(Stored items from a collection)
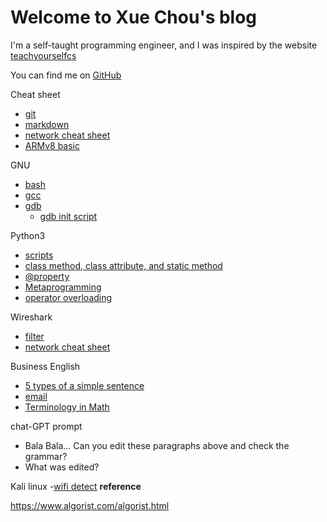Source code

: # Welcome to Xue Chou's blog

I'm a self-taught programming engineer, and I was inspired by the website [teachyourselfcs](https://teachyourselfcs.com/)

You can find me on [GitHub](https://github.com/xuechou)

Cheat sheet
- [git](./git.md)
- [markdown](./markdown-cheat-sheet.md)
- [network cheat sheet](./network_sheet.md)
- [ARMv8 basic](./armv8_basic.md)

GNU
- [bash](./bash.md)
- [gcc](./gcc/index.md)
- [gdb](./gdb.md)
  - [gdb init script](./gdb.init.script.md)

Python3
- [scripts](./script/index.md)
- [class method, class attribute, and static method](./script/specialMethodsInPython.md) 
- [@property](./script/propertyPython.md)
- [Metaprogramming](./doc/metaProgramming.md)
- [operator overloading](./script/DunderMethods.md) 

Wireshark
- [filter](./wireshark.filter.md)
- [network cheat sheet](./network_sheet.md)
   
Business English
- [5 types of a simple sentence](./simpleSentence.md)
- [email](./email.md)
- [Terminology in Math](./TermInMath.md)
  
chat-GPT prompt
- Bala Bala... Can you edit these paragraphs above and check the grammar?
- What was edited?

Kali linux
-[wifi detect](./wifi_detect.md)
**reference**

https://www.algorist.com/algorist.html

* * *

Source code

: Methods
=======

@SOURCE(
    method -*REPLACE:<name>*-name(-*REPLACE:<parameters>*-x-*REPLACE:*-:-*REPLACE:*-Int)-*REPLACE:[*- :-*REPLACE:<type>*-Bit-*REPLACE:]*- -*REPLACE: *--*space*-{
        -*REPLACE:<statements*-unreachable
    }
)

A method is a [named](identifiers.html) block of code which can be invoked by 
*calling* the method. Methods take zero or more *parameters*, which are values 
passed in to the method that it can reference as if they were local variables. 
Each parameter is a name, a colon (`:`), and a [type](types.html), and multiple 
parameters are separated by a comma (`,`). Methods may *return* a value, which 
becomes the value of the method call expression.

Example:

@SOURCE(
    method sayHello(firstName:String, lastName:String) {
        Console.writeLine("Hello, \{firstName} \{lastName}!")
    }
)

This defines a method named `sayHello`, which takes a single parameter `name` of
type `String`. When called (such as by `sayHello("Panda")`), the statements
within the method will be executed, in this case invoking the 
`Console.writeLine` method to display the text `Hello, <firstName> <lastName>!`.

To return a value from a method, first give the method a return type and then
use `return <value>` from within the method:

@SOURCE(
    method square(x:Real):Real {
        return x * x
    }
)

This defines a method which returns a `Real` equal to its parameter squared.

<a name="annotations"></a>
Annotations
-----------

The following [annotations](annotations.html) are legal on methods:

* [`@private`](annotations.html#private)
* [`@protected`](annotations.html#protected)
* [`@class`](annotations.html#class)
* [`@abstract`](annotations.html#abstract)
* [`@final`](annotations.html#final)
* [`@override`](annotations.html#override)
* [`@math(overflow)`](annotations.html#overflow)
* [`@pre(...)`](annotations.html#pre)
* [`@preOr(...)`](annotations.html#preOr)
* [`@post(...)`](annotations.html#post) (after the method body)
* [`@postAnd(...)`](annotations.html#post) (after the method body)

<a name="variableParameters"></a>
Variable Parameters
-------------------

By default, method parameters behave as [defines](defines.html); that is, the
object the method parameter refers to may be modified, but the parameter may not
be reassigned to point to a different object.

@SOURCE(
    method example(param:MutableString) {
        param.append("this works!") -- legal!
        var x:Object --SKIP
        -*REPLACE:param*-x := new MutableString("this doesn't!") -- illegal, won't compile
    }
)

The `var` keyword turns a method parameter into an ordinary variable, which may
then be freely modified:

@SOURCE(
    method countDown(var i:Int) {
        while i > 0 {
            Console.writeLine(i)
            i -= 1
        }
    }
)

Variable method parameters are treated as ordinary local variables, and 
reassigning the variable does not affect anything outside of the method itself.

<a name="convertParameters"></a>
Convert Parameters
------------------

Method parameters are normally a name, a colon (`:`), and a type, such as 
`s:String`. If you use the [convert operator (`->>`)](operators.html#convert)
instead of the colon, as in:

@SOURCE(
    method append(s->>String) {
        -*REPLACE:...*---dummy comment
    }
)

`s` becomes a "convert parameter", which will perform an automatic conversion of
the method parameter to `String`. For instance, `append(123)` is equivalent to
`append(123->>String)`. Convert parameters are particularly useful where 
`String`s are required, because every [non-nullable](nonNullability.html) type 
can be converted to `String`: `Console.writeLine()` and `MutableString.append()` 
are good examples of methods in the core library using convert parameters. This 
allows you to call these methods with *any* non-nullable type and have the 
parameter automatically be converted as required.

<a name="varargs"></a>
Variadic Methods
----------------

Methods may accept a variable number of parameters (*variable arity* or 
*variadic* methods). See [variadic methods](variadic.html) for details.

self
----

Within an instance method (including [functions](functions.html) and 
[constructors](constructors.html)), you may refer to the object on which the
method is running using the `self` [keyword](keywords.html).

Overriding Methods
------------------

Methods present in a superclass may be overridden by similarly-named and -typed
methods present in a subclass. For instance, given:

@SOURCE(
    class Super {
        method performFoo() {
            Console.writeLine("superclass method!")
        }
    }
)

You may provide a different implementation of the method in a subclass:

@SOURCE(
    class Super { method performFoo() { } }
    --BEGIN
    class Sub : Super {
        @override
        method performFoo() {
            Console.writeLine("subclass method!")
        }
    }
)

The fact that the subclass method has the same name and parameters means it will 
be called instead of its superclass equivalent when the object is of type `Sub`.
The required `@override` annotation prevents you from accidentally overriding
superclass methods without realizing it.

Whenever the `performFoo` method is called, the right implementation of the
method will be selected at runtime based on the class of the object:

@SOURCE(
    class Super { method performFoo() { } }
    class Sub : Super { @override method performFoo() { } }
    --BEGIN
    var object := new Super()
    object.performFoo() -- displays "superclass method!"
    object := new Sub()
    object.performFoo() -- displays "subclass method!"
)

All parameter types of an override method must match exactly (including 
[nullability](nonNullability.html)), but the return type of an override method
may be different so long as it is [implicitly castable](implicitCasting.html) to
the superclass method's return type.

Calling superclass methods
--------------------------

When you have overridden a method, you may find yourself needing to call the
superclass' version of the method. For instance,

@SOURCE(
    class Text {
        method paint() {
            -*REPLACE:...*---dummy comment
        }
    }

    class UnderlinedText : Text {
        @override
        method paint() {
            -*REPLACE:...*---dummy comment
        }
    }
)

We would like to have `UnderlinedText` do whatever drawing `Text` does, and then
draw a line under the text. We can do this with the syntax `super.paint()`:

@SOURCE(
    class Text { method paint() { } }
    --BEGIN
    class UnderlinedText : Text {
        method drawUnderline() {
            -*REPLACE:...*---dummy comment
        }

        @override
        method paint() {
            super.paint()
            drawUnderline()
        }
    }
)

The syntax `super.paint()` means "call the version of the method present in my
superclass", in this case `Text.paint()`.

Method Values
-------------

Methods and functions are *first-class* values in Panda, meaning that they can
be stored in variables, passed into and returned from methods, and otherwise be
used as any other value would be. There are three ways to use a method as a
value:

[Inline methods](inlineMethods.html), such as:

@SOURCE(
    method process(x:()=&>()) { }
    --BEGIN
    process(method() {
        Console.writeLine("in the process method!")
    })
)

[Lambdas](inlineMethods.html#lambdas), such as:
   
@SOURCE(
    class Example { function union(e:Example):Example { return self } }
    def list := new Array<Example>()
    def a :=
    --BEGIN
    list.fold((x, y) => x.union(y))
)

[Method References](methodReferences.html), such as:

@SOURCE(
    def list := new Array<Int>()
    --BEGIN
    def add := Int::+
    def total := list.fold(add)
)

What to produce:
Pull out every line of the entries that includes the word "they".

Task answer:
passed in to the method that it can reference as if they were local variables. 
Methods and functions are *first-class* values in Panda, meaning that they can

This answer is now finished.